Vehicles – both the fighting and transport varieties – played an enormous role in WWII. Here’s a look at the defining features of Vehicles in NBB.
As with infantry, the Platoon is the basic organisational structure for vehicles. A Tank Platoon, for example, is made up of two models (so each model represents two vehicles). A Tank Company is formed with three Platoons and an additional vehicle for the Company Commander. The same rules for Chain of Command that apply to larger Infantry Bodies also apply to Vehicle Bodies, with the exception that the distance allowed for maintaining Cohesion is 4” rather than 2”.
In comparison to Nuts!FE, where we define every man in the tank's crew, stats in NBB are more streamlined. They feature:
- a single Rep for the entire vehicle/crew (determined randomly)
- an Armor Value (between 0 and 5)
- an Armor Piercing Rating (APR) for the Main Gun (between 1 and 7 - if applicable)
- two Movement rates (On-road/Off-road)
Let’s take a look at some examples:
|German StuG III Assault Gun|
StuG III G: Rep X; Armor 3; APR 4; Move 9/6
|American M26 Pershing|
M26 Pershing: Rep X; Armor 4; APR 6; Move 9/6
|M3 Halftrack Transport|
M3 Halftrack: Rep X; Armor 1W; APR 0; Move 9/6
(Spot the ‘W’ after the Armor value? This indicates that troops being transported in this open-topped vehicle can also be targeted with Small Arms or Mortar fire. And APR 0? No Main Gun means no Armour Piercing capability).

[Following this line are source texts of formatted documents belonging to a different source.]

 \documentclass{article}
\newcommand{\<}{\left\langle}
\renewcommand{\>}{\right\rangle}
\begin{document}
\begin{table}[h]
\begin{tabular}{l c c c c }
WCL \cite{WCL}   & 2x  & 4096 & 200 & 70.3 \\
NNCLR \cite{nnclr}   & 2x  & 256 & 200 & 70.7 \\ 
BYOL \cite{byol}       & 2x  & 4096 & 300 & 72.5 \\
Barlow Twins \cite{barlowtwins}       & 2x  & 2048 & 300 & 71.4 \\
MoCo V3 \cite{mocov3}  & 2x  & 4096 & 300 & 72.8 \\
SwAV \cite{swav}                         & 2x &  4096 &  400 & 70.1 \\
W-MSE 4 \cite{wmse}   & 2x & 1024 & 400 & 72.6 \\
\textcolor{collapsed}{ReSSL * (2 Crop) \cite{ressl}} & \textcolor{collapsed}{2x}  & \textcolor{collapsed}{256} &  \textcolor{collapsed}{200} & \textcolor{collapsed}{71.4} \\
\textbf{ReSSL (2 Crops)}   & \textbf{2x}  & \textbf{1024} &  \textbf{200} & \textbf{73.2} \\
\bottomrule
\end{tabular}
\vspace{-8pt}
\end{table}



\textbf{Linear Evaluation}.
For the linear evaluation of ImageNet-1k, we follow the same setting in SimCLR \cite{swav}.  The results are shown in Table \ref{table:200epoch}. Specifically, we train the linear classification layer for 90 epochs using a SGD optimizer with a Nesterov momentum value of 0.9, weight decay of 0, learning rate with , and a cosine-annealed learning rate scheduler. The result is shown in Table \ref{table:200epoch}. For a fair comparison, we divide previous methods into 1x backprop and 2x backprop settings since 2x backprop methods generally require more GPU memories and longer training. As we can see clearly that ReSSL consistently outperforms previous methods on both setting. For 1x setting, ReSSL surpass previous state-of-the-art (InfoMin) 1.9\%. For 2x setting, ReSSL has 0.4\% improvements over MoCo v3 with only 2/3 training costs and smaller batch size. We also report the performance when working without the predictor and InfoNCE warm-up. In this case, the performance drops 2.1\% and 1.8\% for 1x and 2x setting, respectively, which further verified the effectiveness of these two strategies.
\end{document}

An important aspect of how vehicles are handled in NBB is their Front Facing, which is defined by a line drawn across a vehicle's front edge, like this:
|Front Facing on a StuG Assault Gun|
If you score a hit on an enemy vehicle from behind its Front Facing, you’ll be more likely to penetrate and destroy it. Front Facing can also restrict what you can target: A vehicle with a fixed Main Gun, like the above StuG, can only fire at targets in its Front Facing. A vehicle with a turret however, such as the Pershing below, can fire in any direction, but is still more vulnerable when taking a hit from behind its Front Facing.